How to complete this task: Below are records; report how many of their lines contain the word "they", giving only the number.

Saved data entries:
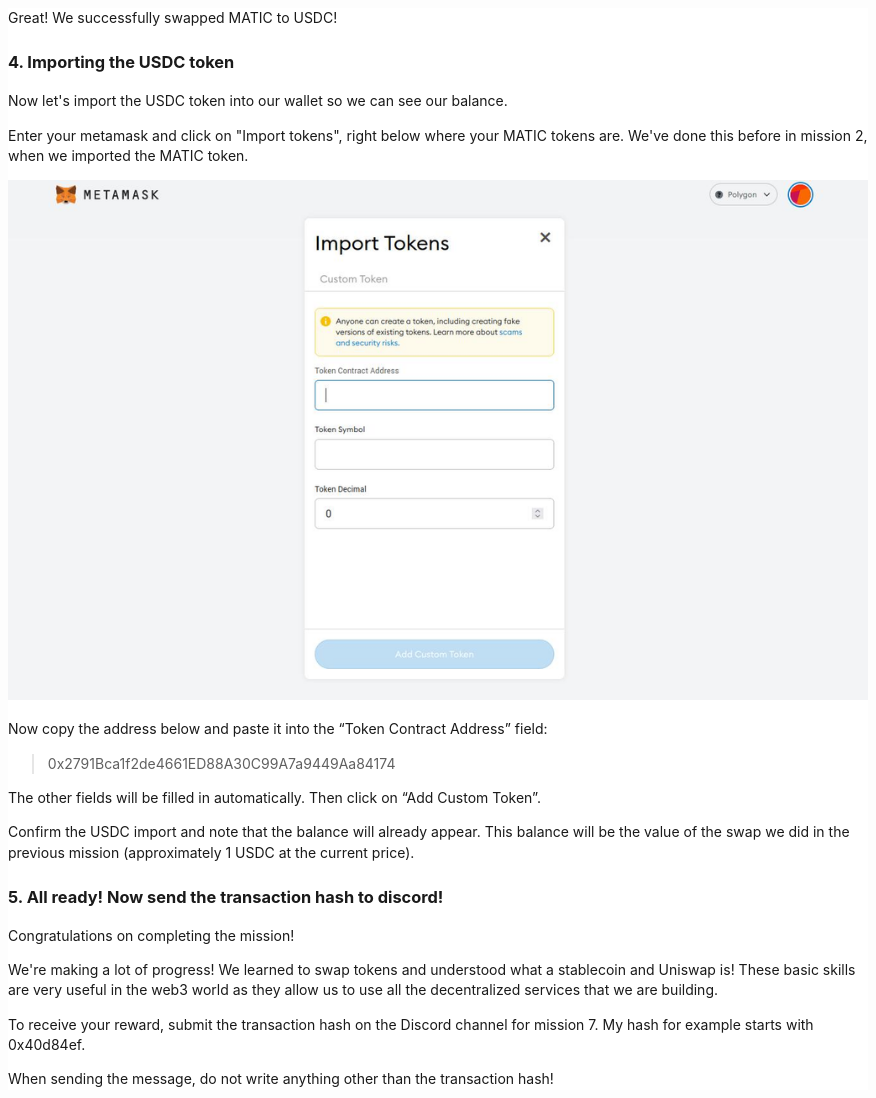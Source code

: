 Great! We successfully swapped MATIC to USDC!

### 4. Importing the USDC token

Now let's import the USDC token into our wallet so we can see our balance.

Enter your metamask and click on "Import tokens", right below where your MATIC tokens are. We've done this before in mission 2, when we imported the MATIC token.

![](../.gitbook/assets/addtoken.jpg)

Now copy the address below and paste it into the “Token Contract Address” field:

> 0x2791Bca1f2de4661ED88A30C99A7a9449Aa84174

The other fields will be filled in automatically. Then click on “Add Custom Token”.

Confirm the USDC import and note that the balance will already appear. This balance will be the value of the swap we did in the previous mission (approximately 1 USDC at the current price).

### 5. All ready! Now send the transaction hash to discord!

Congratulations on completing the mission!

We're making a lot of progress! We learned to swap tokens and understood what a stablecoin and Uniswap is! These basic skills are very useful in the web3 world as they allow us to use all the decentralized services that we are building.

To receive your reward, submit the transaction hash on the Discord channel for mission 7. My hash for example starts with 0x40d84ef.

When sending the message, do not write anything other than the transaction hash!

---

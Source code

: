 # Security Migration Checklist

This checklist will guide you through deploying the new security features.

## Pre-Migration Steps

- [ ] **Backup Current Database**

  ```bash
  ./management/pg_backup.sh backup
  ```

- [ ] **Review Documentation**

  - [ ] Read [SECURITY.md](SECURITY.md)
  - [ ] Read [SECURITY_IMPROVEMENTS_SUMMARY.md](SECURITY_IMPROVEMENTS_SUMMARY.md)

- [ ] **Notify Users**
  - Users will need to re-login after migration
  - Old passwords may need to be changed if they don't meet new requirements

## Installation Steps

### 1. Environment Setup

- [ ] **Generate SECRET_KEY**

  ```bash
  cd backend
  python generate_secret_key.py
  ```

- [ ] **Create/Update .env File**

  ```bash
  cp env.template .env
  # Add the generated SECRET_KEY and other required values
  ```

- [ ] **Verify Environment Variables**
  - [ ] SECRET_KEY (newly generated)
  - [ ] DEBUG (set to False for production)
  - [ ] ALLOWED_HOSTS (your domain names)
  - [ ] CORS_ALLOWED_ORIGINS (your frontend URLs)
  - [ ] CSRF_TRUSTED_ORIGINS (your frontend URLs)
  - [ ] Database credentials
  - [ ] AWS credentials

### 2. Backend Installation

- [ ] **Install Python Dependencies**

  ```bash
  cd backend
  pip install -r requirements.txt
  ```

Exercise answer: 2